CVG took the hot streets of Atlanta to share their first experience at A3C Festival. Being a first time experience in the Peach State for Britney and Aya (who was celebrating her birthday from the time we boarded), time was split from enjoying what the city had to offer as well as festival activities.
The line up served as a time-warp back to the early 2000's with legends such as : Wu-Tang (all 9 well..8 RIP ODB), Trina, Lil Wayne (first performance since releasing the long awaited Carter V), The Diplomats, and Mannie Fresh! Guests came with the appreciation for good music and to bop to upcoming artists and OG's in the game, which you could tell people had fond respect and excitement to see. The line up awakened a nostalgic adolescence time that many festivals do not provide.
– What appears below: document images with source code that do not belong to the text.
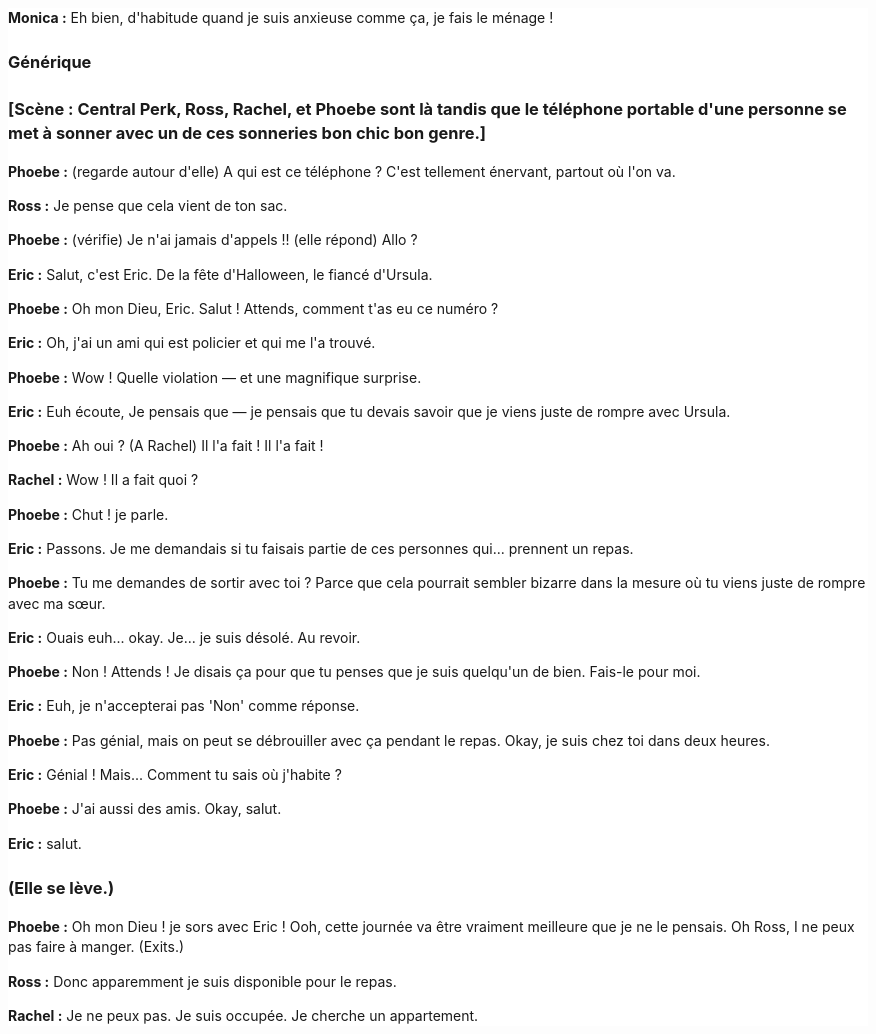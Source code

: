 **Monica :** Eh bien, d'habitude quand je suis anxieuse comme ça, je fais le ménage !

### Générique

### [Scène : Central Perk, Ross, Rachel, et Phoebe sont là tandis que le téléphone portable d'une personne se met à sonner avec un de ces sonneries bon chic bon genre.]

**Phoebe :** (regarde autour d'elle) A qui est ce téléphone ? C'est tellement énervant, partout où l'on va.

**Ross :** Je pense que cela vient de ton sac.

**Phoebe :** (vérifie) Je n'ai jamais d'appels !! (elle répond) Allo ?

**Eric :** Salut, c'est Eric. De la fête d'Halloween, le fiancé d'Ursula.

**Phoebe :** Oh mon Dieu, Eric. Salut ! Attends, comment t'as eu ce numéro ?

**Eric :** Oh, j'ai un ami qui est policier et qui me l'a trouvé.

**Phoebe :** Wow ! Quelle violation — et une magnifique surprise.

**Eric :** Euh écoute, Je pensais que — je pensais que tu devais savoir que je viens juste de rompre avec Ursula.

**Phoebe :** Ah oui ? (A Rachel) Il l'a fait ! Il l'a fait !

**Rachel :** Wow ! Il a fait quoi ?

**Phoebe :** Chut ! je parle.

**Eric :** Passons. Je me demandais si tu faisais partie de ces personnes qui... prennent un repas.

**Phoebe :** Tu me demandes de sortir avec toi ? Parce que cela pourrait sembler bizarre dans la mesure où tu viens juste de rompre avec ma sœur.

**Eric :** Ouais euh... okay. Je... je suis désolé. Au revoir.

**Phoebe :** Non ! Attends ! Je disais ça pour que tu penses que je suis quelqu'un de bien. Fais-le pour moi.

**Eric :** Euh, je n'accepterai pas 'Non' comme réponse.

**Phoebe :** Pas génial, mais on peut se débrouiller avec ça pendant le repas. Okay, je suis chez toi dans deux heures.

**Eric :** Génial ! Mais... Comment tu sais où j'habite ?

**Phoebe :** J'ai aussi des amis. Okay, salut.

**Eric :** salut.

### (Elle se lève.)

**Phoebe :** Oh mon Dieu ! je sors avec  Eric ! Ooh, cette journée va être vraiment meilleure que je ne le pensais. Oh Ross, I ne peux pas faire à manger. (Exits.)

**Ross :** Donc apparemment je suis disponible pour le repas.

**Rachel :** Je ne peux pas. Je suis occupée. Je cherche un appartement.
The vibe was always filled with high energy, appreciation for good music with upcoming artists, and fond respect for the OG’s in the game. The audience was a strong mix of natives to the A, new comers in the A and out of towners. It was nice to see familiar faces and make new friends. The audience also appeared to be a bit more mature, not just in the sense of age but in behavior. It could be from the Line Up but the message behind A3C, all 3 coasts and connecting different industries alike definitely was felt on the festival grounds. You were not just there to listen but to learn and engage.
One viber in particular had a distinct takeaway regarding the vibe:
Felix: When CVG decided to go to A3C, it was a bit weird for me as I’m familiar with hip hop but seeing Wu-Tang as one of the headliners made me weary. Here’s why...I understand that music evolves and I wholeheartedly am behind respecting the craft and given artistic credit where it is due.
However, as a gay Latino man, their lyrics are often derogatory towards my kind. Again, not something that offends me per se as this is the culture I grew up in but definitely scary as I don’t know what to expect from concert goers. In any case, once there, it was all cool. People seemed very chill and they were there to have a good time.
The GA Freight depot, was a great spacious outdoor venue for the festival and they had a great variety of food trucks as well as some insta-worthy signage and interactive games and activities to keep you engaged. The festival was broken up from outdoor performances to more intimate indoor performances that led to Trina crowd surfing! You were able to shop a marketplace, watch live art installations and mingle with artists of all aspects. The only thing was a bit nerve wracking was the open layout of the venue, non-ticketed guests were able to hang outside and watch the show as well. Being that security presence did not feel too strong that led to people feeling a bit weary.
Trap Music + Trap Music Museum
Since ATL is the home of Trap Music and key players in trap music, it brought a new found appreciation for Trap amongst the group. It is a different music scene the being accustomed too, especially when you live up North in NYC in a high Afro-Caribbean influence, but it was definitely still enjoyable.
Attending the Trap Music Museum founded by the infamous T.I, played a real life replication and evolution of what "Trap" truly is and the influence it has on the music industry. When you enter you walk into a "Bodega Store" style then walk into "Unc's living room in Gramma house, then you enter into the different art installations to celebrate key icons such as Rick Ross' album cover, Young Jeezy Snowman and 2Chainz Pink Trap Chevy. As fun as it was reminiscent on classic throwback it also shed educational light on the gun violence and incarceration rate of African Americans especially in the city of Atlanta which is still a vital problem.